Friday, March 7, 2014

Custom Mobile Testing Framework


    Hi guys, in this article I'll try to share with all of you my approach in SQA - Mobile applications. I'm still novice with Mobile applications, so if you find any gaps - please tell me about it, so I can correct them.
In this "Custom" Mobile Testing Framework I use the MVC design pattern to help me with the Testing system. I believe that the QA Engineers should create Software Systems for each Software under test. So basically first I'll show you  the "big picture" of the framework 


Features:
  • Automate user interaction: Simulate user interaction programmatically by using the SeeTest software tool
  • Specify expectations with screenshots
  • Document test results (passed/failed tests, for each test: stepwise documentation with screenshot and description)
  • Separation between ImageRepository and Testing logic for supporting multiple languages while keeping the same test logic
  • Determine code coverage (line coverage, function coverage, branch coverage, relative coverage contribution per test case)
  • Analyze system calls (e.g. list writes to file system)
    In General we must understand the platform. Testing on Android or Windows Phone is not the same as testing on iOS. The testing tools and frameworks available for each platform are significantly different. (e.g. Android uses Java while iOS uses Objective-C, UI layouts are built differently on each platform, UI testing frameworks also work very differently in platforms). Now I'm using Windows Phone 8 - based application. 

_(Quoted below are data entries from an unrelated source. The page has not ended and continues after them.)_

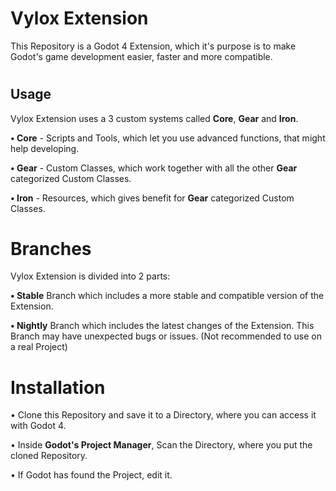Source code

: # Vylox Extension

This Repository is a Godot 4 Extension, which it's purpose is to make Godot's game development easier, faster and more compatible.
#
## Usage
Vylox Extension uses a 3 custom systems called **Core**, **Gear** and **Iron**.

**• Core** - Scripts and Tools, which let you use advanced functions, that might help developing.

**• Gear** - Custom Classes, which work together with all the other **Gear** categorized Custom Classes.

**• Iron** - Resources, which gives benefit for **Gear** categorized Custom Classes.

# Branches
Vylox Extension is divided into 2 parts:

**• Stable** Branch which includes a more stable and compatible version of the Extension.

**• Nightly** Branch which includes the latest changes of the Extension. This Branch may have unexpected bugs or issues. (Not recommended to use on a real Project)

# Installation
• Clone this Repository and save it to a Directory, where you can access it with Godot 4.

• Inside **Godot's Project Manager**, Scan the Directory, where you put the cloned Repository.

• If Godot has found the Project, edit it.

     A mobile testing strategy is not complete without testing the integration between server backends and mobile clients. This is especially true when the release cycles of the mobile clients and backends are very different. A replay test strategy can be very effective at preventing backends from breaking mobile clients. The theory behind this strategy is to simulate mobile clients by having a set of golden request and response files that are known to be correct. The replay test suite should then send golden requests to the backend server and assert that the response returned by the server matches the expected golden response. Since client/server responses are often not completely deterministic, you will need to utilize a diffing tool that can ignore expected differences. To make this strategy successful you need a way to seed a repeatable data set on the backend and make all dependencies that are not relevant to your backend hermetic. Using in-memory servers with fake data or an RPC replay to external dependencies are good ways of achieving repeatable data sets and hermetic environments. 

    Let's get back to the MVC design pattern. We need to determine how we are going to use our Models, Views and Controllers. 



    

 As I said I am using C#, Visual Studio 2012 and the SeeTest. After everything is ready (download and setup) I connect the real WP8 Mobile device via USB and record a test via the SeeTest Studio. Depending from our QA team, we can divide the roles to suits us best. If we are 2 QA Engineers (Manual and Automation), so the for the Test Case Design and generating Views I will use the more experienced Manual tester. The test implementation and environment setup I will do myself (.Net, VS2012, Tortoise SVN and Seetest). The heavy documentation is divided equaly for each team member. 

    In order to get our Views, we used the  SeeTest Object Spy and divide each WP8 Panorama according to the business logic in separate Object repositories (Login, News...). And, they can be easily reused and maintained

   The Models I get form the SeeTest Visual studio Pulg-in Such as Client and ProjectBaseDirectory.  
 MORE details can be found if you navigate to Export a Code to C-sharp (MSTest, NUnit). By doing this I am able to extend this framework with behavior-driven development (abbreviated BDD) and use the Specflow.


   In the Controller I implement the actions/steps that use the Views and the Models. This is sample Test case code. In this Login functionality scenario, the test navigates through different panorama views (using different object re-positions and elements), so in order to keep the high quality code I've added two Properties. One for each repository name (the SeeTest Model uses dictionaries to keep the data).

   Now let's talk a little bit about the Hybrid test automation frameworks.  They are so important to me because I see in them two of my favourite concepts: Software evolution and Autonomic computing. Basically the Hybrid testing framework  will combine Keyword-driven testingData-driven testing and Modularity-driven testing. And, in this Custom framework I take and extend exactly all that, as shown below:


    As for the Test data that we will be using  – A good option is to create a test data generator tool! This will increase our flexibility to test different scenarios in the future. Lets use as example a Custom Random Emails/Names/Phones/Addressess  Generator. 

And this is the workflow of the Framework:




    

    This approach is still in "development" so I plan to update the article and to improve them.